WHAT TO WORK ON: Go to the line in the entries below that holds "[What Is STRANAL?](#What)" and repeat exactly from there through the line that holds "STRANAL is a", inclusive.

-- Opening Marker --

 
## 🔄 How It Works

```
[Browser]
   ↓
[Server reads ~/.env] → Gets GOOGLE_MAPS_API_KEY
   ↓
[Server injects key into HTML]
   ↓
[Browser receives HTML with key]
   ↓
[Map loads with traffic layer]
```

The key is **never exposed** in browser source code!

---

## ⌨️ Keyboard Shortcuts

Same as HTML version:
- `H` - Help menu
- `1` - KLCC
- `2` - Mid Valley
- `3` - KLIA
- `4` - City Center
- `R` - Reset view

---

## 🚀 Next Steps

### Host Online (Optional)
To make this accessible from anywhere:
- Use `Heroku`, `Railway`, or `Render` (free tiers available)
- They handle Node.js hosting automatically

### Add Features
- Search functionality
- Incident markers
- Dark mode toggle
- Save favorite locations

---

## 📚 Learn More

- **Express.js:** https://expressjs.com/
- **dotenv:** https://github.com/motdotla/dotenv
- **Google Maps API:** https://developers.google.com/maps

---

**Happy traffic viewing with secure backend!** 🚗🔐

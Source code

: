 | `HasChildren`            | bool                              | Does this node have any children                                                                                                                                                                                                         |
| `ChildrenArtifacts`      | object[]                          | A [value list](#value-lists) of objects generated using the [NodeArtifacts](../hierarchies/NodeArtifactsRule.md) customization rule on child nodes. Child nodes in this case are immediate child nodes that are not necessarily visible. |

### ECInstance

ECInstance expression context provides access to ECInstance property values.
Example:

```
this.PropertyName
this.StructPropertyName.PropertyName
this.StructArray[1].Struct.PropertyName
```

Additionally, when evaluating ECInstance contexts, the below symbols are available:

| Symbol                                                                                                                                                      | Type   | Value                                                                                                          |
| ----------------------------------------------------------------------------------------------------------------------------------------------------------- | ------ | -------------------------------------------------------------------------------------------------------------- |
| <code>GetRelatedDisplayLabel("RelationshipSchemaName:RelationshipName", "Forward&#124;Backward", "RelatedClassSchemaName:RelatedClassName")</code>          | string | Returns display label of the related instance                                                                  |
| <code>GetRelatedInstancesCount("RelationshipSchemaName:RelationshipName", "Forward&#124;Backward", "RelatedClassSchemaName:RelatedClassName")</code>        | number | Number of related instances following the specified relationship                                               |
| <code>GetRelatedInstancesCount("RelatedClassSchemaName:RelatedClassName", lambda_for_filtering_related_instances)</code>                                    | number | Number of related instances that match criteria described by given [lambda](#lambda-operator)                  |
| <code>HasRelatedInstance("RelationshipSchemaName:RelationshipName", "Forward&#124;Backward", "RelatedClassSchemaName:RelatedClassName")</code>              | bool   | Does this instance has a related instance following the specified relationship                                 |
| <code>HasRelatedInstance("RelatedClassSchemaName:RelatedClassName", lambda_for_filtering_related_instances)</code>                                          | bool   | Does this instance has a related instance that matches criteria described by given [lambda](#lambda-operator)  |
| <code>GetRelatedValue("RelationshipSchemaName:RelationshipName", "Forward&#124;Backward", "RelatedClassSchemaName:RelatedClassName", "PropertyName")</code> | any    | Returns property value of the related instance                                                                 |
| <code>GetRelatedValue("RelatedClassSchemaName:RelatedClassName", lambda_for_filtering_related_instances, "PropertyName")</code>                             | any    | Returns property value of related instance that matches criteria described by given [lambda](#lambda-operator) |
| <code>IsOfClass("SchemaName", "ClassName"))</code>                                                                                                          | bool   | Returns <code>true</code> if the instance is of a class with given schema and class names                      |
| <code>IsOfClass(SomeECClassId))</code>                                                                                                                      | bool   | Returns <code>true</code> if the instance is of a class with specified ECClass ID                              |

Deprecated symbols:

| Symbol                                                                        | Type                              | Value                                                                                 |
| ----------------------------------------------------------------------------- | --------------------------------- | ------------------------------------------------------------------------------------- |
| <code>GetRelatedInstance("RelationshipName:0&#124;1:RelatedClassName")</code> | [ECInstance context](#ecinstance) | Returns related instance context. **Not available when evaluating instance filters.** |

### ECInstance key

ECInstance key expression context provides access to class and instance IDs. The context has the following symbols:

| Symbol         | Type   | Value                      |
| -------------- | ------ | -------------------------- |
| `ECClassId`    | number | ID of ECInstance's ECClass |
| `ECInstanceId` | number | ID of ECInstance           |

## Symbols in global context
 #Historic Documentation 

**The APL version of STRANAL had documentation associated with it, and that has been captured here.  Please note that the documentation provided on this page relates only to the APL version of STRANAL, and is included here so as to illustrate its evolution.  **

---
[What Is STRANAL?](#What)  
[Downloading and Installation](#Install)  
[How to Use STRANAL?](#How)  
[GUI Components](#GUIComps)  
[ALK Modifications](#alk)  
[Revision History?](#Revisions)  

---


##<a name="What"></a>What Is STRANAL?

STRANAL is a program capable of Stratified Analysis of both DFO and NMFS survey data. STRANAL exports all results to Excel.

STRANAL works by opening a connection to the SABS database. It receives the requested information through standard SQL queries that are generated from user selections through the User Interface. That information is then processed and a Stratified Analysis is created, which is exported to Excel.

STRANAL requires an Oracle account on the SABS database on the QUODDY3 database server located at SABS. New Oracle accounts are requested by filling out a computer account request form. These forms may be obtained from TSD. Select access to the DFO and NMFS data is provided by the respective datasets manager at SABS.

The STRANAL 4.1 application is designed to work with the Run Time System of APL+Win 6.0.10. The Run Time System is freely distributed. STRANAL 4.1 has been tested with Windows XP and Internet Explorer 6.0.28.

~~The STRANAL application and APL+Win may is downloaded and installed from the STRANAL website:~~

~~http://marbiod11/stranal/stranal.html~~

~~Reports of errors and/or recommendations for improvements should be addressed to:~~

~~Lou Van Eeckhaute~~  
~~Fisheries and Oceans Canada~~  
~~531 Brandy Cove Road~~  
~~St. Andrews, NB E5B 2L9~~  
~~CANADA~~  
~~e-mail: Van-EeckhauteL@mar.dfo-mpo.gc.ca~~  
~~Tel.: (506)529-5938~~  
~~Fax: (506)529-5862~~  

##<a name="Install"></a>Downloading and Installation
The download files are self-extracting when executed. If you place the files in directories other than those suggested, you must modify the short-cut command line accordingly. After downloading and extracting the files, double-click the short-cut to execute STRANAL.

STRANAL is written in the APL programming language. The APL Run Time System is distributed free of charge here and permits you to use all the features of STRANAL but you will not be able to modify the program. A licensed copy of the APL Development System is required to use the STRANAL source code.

-- Closing Marker --

ANSWER TO THIS TASK:
[What Is STRANAL?](#What)  
[Downloading and Installation](#Install)  
[How to Use STRANAL?](#How)  
[GUI Components](#GUIComps)  
[ALK Modifications](#alk)  
[Revision History?](#Revisions)  

---


##<a name="What"></a>What Is STRANAL?

STRANAL is a program capable of Stratified Analysis of both DFO and NMFS survey data. STRANAL exports all results to Excel.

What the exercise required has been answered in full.